July 12, 2004

Letter to the Paper XXVI

Michael Powell has decided to blog. He's looking for feedback on the FCC and its policies. Here's my contribution:

One of the things that I have not seen discussed to date has been the upcoming revolution in Internet Protocol (IP). With the US Army mandating a transfer to IPv6 starting 2007 and 2011 being the cutoff date of IPv4 for their use, it seems quite likely that this period will see widespread transition in backbone providers to IPv6 and other users. With encryption built in, a Quality of Service (QoS) bit, and a huge new address pool it seems a no brainer that IP owners could quite easily protect their monopolies against copying by distributing via encrypted multicast over IPv6. The legitimate goal of IP protection would be accomplished without infringing on the legitimate right to copy as detailed in the fair use doctrine.
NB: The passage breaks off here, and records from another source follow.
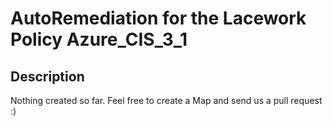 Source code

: # AutoRemediation for the Lacework Policy Azure_CIS_3_1

## Description
Nothing created so far. Feel free to create a Map and send us a pull request :)
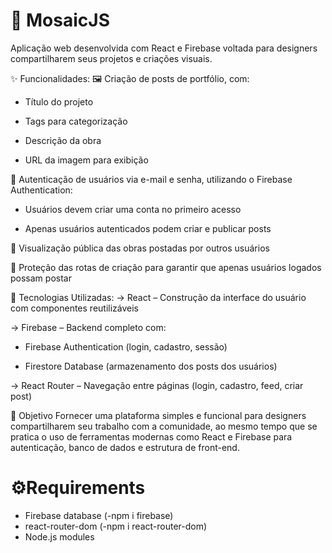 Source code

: # 🎨 MosaicJS
 Aplicação web desenvolvida com React e Firebase voltada para designers compartilharem seus projetos e criações visuais.

✨ Funcionalidades:
🖼️ Criação de posts de portfólio, com:

- Título do projeto

- Tags para categorização

- Descrição da obra

- URL da imagem para exibição

👥 Autenticação de usuários via e-mail e senha, utilizando o Firebase Authentication:

- Usuários devem criar uma conta no primeiro acesso

- Apenas usuários autenticados podem criar e publicar posts

📜 Visualização pública das obras postadas por outros usuários

🔐 Proteção das rotas de criação para garantir que apenas usuários logados possam postar

🚀 Tecnologias Utilizadas:
-> React – Construção da interface do usuário com componentes reutilizáveis

-> Firebase – Backend completo com:

- Firebase Authentication (login, cadastro, sessão)

- Firestore Database (armazenamento dos posts dos usuários)

-> React Router – Navegação entre páginas (login, cadastro, feed, criar post)

🎯 Objetivo
Fornecer uma plataforma simples e funcional para designers compartilharem seu trabalho com a comunidade, ao mesmo tempo que se pratica o uso de ferramentas modernas como React e Firebase para autenticação, banco de dados e estrutura de front-end.

# ⚙️Requirements
- Firebase database (-npm i firebase)
- react-router-dom (-npm i react-router-dom)
- Node.js modules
And as a bonus, encrypted multicast, for those who choose it, would have no significant legacy equipment problems. If you can't understand it, you don't get it.

So what is the justification for the much broader protection that the new broadcast bit provides? It seems to interfere in the market for consumer electronics by restricting new entries from the Open Source Software (OSS) world. It provides inferior protection of broadcasts because legacy equipment will still be able to copy. And it stomps on legitimate fair use rights because, in combination with the anti-circumvention provisions of the DMCA, exercising your legitimate right to copy is a crime even if it is for fair use.

I don't mind IP creators maintaining their monopoly via technology as long as they don't get to expand their rights beyond the law via an unfortunate exercise in setting technology standards.